*Records for this exercise*:

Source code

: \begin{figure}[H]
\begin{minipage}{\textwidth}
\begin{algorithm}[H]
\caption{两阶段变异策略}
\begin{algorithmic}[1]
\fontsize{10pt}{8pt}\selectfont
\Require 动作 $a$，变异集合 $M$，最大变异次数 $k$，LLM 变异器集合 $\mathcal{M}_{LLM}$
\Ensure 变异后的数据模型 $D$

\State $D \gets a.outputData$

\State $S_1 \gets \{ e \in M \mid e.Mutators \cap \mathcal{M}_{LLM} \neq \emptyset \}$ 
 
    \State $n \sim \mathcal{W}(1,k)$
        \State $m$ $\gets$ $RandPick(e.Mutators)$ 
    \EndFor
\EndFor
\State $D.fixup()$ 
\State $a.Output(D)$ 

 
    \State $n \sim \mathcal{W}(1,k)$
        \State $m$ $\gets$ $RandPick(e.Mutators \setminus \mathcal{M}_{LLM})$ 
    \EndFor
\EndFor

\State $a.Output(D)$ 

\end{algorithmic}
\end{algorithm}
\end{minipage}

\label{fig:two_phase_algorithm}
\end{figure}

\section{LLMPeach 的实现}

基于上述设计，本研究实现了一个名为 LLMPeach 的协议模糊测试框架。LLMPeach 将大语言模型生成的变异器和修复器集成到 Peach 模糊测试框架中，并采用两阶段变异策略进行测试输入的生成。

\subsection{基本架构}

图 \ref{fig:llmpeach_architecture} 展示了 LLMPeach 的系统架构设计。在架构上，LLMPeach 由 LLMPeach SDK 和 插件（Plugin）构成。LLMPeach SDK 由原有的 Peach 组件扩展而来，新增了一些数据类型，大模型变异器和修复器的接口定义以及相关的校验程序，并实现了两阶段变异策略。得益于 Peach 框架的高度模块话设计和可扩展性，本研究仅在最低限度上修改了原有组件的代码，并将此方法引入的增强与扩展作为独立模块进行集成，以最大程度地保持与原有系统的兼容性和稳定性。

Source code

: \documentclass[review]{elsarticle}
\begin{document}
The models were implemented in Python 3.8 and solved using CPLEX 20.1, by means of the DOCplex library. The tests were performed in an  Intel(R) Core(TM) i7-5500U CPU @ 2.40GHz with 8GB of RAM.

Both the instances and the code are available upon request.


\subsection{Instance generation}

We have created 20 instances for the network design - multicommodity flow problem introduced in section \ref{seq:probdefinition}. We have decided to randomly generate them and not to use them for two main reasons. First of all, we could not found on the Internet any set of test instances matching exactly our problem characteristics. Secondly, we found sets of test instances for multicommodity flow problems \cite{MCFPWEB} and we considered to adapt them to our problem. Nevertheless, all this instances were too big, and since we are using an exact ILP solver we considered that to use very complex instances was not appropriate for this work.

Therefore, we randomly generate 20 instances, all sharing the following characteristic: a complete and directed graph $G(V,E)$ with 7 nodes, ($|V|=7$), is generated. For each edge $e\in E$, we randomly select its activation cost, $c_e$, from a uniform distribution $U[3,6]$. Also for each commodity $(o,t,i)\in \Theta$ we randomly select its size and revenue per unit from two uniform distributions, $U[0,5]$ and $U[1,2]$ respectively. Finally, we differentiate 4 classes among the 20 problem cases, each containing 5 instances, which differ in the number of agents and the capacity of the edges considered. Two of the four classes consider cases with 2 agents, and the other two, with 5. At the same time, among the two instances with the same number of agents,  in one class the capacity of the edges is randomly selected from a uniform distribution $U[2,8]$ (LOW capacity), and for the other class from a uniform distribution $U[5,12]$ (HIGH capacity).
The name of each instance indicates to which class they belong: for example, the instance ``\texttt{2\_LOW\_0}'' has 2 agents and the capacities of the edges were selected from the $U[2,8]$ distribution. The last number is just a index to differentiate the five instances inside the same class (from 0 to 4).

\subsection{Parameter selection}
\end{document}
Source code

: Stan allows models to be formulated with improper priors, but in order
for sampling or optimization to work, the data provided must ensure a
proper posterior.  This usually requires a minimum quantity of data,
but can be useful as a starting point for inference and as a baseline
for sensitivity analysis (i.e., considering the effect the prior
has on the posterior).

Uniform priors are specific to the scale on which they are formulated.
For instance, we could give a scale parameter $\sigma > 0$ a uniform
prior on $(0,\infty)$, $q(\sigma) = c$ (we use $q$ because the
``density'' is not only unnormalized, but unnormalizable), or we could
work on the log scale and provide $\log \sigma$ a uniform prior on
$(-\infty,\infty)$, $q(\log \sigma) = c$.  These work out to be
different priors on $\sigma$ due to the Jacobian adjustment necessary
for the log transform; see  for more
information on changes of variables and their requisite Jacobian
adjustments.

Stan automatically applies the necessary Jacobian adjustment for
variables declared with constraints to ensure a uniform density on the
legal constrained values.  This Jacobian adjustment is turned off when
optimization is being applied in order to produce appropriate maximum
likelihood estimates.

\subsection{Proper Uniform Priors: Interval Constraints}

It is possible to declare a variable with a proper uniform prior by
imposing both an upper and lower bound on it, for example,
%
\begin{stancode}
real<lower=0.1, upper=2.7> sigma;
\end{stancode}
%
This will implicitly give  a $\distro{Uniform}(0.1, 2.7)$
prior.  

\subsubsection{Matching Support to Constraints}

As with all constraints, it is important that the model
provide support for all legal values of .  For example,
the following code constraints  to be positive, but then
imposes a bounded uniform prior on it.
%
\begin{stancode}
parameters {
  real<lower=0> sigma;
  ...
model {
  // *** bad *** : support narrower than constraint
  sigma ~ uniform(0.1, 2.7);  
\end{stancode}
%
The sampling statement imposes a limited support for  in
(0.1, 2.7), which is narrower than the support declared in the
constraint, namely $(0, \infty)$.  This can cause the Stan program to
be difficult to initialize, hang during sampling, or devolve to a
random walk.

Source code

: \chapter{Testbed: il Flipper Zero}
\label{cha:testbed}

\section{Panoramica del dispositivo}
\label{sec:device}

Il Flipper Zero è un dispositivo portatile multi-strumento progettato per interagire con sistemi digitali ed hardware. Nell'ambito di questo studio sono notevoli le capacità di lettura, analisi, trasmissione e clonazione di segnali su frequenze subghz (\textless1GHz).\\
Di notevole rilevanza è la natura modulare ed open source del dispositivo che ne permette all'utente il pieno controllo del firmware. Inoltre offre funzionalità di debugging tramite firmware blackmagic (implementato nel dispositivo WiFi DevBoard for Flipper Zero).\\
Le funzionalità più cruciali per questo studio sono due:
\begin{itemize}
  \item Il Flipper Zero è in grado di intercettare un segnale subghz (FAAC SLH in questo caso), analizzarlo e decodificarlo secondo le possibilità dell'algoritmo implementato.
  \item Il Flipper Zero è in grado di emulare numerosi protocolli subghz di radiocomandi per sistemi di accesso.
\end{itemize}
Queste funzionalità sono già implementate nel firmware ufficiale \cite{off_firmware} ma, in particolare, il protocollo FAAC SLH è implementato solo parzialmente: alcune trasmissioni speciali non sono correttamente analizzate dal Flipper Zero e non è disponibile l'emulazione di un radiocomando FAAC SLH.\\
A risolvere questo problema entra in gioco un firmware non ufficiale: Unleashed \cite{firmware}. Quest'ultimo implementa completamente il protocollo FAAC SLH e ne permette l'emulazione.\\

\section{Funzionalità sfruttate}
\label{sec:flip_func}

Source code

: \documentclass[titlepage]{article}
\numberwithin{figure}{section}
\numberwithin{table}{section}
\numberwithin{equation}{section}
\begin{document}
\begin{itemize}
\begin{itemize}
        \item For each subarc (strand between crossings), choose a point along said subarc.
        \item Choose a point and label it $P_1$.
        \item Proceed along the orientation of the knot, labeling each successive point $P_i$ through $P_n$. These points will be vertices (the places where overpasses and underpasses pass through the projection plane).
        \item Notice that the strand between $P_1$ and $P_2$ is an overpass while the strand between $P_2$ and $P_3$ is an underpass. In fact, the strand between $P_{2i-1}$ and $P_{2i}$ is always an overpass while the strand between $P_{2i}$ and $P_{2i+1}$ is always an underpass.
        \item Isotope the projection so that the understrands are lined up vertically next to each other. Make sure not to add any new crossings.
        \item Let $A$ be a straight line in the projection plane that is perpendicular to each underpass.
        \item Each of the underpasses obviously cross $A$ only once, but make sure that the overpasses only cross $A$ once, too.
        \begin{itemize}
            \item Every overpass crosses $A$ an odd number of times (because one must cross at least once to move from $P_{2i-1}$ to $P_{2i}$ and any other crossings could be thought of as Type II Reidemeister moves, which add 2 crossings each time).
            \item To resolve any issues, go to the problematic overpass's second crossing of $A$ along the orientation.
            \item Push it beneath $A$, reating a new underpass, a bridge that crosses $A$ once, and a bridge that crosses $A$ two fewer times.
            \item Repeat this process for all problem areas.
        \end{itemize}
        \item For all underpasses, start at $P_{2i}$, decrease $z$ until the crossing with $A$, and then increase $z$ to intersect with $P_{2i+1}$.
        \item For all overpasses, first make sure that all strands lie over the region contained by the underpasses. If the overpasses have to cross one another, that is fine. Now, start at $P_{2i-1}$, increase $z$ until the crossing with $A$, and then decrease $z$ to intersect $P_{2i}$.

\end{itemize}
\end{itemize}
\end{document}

*Work to complete*:
Beginning at the line with "provide support for" and stopping after the line with "(0.1, 2.7), which", please write out every line of the data above exactly and nothing else.

*Finished task*:
provide support for all legal values of .  For example,
the following code constraints  to be positive, but then
imposes a bounded uniform prior on it.
%
\begin{stancode}
parameters {
  real<lower=0> sigma;
  ...
model {
  // *** bad *** : support narrower than constraint
  sigma ~ uniform(0.1, 2.7);  
\end{stancode}
%
The sampling statement imposes a limited support for  in
(0.1, 2.7), which is narrower than the support declared in the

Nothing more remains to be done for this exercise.